Wszystkie wystąpienia z kontroli "Realizacja zadań związanych z koordynacją, nadzorem i kontrolą funkcjonowania służb specjalnych prowadzących na terenie Rzeczypospolitej Polskiej czynności operacyjno-rozpoznawcze" są niejawne.
[1] Zob. m.in. komunikat prasowy wydany po kontroli nr P/13/099 „Realizacja przez organy państwa nadzoru nad służbami prowadzącymi czynności operacyjno-rozpoznawcze”.
[2] Art. 39 ustawy o ABW oraz AW, art. 28 ustawy o CBA, art. 43 ustawy o SKW oraz SWW.

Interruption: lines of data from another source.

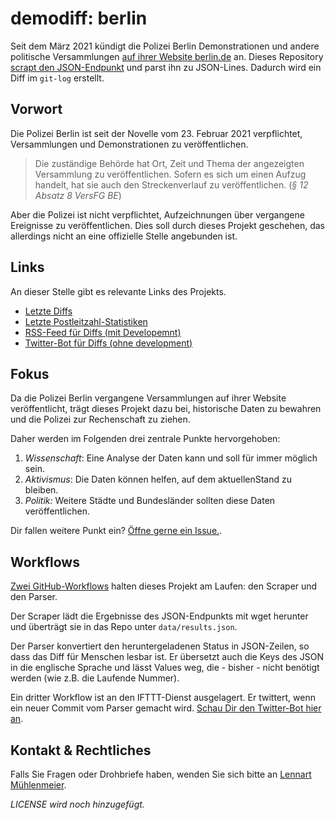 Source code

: demodiff: berlin
===================

Seit dem März 2021 kündigt die Polizei Berlin Demonstrationen und andere
politische Versammlungen [auf ihrer Website berlin.de](https://www.berlin.de/polizei/service/versammlungsbehoerde/versammlungen-aufzuege/)
an. Dieses Repository [scrapt den JSON-Endpunkt](https://www.berlin.de/polizei/service/versammlungsbehoerde/versammlungen-aufzuege/index.php/index/all.json)
und parst ihn zu JSON-Lines. Dadurch wird ein Diff im `git-log` erstellt.

## Vorwort

Die Polizei Berlin ist seit der Novelle vom 23. Februar 2021 verpflichtet,
Versammlungen und Demonstrationen zu veröffentlichen.

> Die zuständige Behörde hat Ort, Zeit und Thema
> der angezeigten Versammlung zu veröffentlichen.
> Sofern es sich um einen Aufzug handelt, hat
> sie auch den Streckenverlauf zu veröffentlichen.
> (*§ 12 Absatz 8 VersFG BE*)

Aber die Polizei ist nicht verpflichtet, Aufzeichnungen über vergangene
Ereignisse zu veröffentlichen. Dies soll durch dieses Projekt geschehen, das
allerdings nicht an eine offizielle Stelle angebunden ist.

## Links

An dieser Stelle gibt es relevante Links des Projekts.

- [Letzte Diffs](https://github.com/demodiff/berlin/commits/main/data/results.jsonl)
- [Letzte Postleitzahl-Statistiken](https://github.com/demodiff/berlin/commits/main/data/stats-zips.csv)
- [RSS-Feed für Diffs (mit Developemnt)](https://github.com/demodiff/berlin/commits.atom)
- [Twitter-Bot für Diffs (ohne development)](https://twitter.com/demodiff)

## Fokus

Da die Polizei Berlin vergangene Versammlungen auf ihrer Website
veröffentlicht, trägt dieses Projekt dazu bei, historische Daten zu bewahren
und die Polizei zur Rechenschaft zu ziehen.

Daher werden im Folgenden drei zentrale Punkte hervorgehoben:

1. *Wissenschaft*: Eine Analyse der Daten kann und soll für immer möglich sein.
2. *Aktivismus*: Die Daten können helfen, auf dem aktuellenStand zu bleiben.
3. *Politik:* Weitere Städte und Bundesländer sollten diese Daten
   veröffentlichen.
   
Dir fallen weitere Punkt ein? [Öffne gerne ein Issue.](https://github.com/demodiff/berlin/issues/new).

## Workflows

[Zwei GitHub-Workflows](https://github.com/demodiff/berlin/tree/main/.github/workflows)
halten dieses Projekt am Laufen: den Scraper und den Parser.

Der Scraper lädt die Ergebnisse des JSON-Endpunkts mit wget herunter und
überträgt sie in das Repo unter `data/results.json`.

Der Parser konvertiert den heruntergeladenen Status in JSON-Zeilen, so dass das
Diff für Menschen lesbar ist. Er übersetzt auch die Keys des JSON in die
englische Sprache und lässt Values weg, die - bisher - nicht benötigt werden
(wie z.B. die Laufende Nummer).

Ein dritter Workflow ist an den IFTTT-Dienst ausgelagert. Er twittert, wenn ein
neuer Commit vom Parser gemacht wird. [Schau Dir den Twitter-Bot hier an](https://twitter.com/demodiff).

## Kontakt & Rechtliches

Falls Sie Fragen oder Drohbriefe haben, wenden Sie sich bitte an [Lennart Mühlenmeier](https://lnrt.de).

_LICENSE wird noch hinzugefügt._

[3] Oraz analogicznych przepisów ustaw kompetencyjnych innych służb i formacji uprawnionych do prowadzenia czynności operacyjno-rozpoznawczych.
[4] M.in.: ustawy kompetencyjne regulujące funkcjonowanie poszczególnych służb, ustawa z dnia 8 sierpnia 1996 r. o Radzie Ministrów, ustawa z dnia 4 września 1997 r. o działach administracji rządowej, rozporządzenie ws Ministra Koordynatora Służb Specjalnych, rozporządzenie Rady Ministrów z dnia 2 lipca 2002 r. w sprawie szczegółowego trybu i zasad funkcjonowania Kolegium do Spraw Służb Specjalnych oraz zakresu czynności sekretarza tego Kolegium.
[5] Obowiązujące obecnie przepisy prawne nie definiują pojęcia czynności operacyjno-rozpoznawczych, ani też nie określają form w jakich mogą one być wykonywane (za wyjątkiem kontroli operacyjnej, zakupu kontrolowanego i przesyłki niejawnie nadzorowanej), co powoduje, iż szereg działań o charakterze operacyjno-rozpoznawczym pozostaje poza jakąkolwiek kontrolą zewnętrzną.
[6] Oznacza to, że gdyby dokumenty te faktycznie zawierały informacje, na które powoływali się kierownicy jednostek kontrolowanych, doszłoby do przekazania informacji szczególnie chronionych osobom nieuprawnionym, co jest przestępstwem.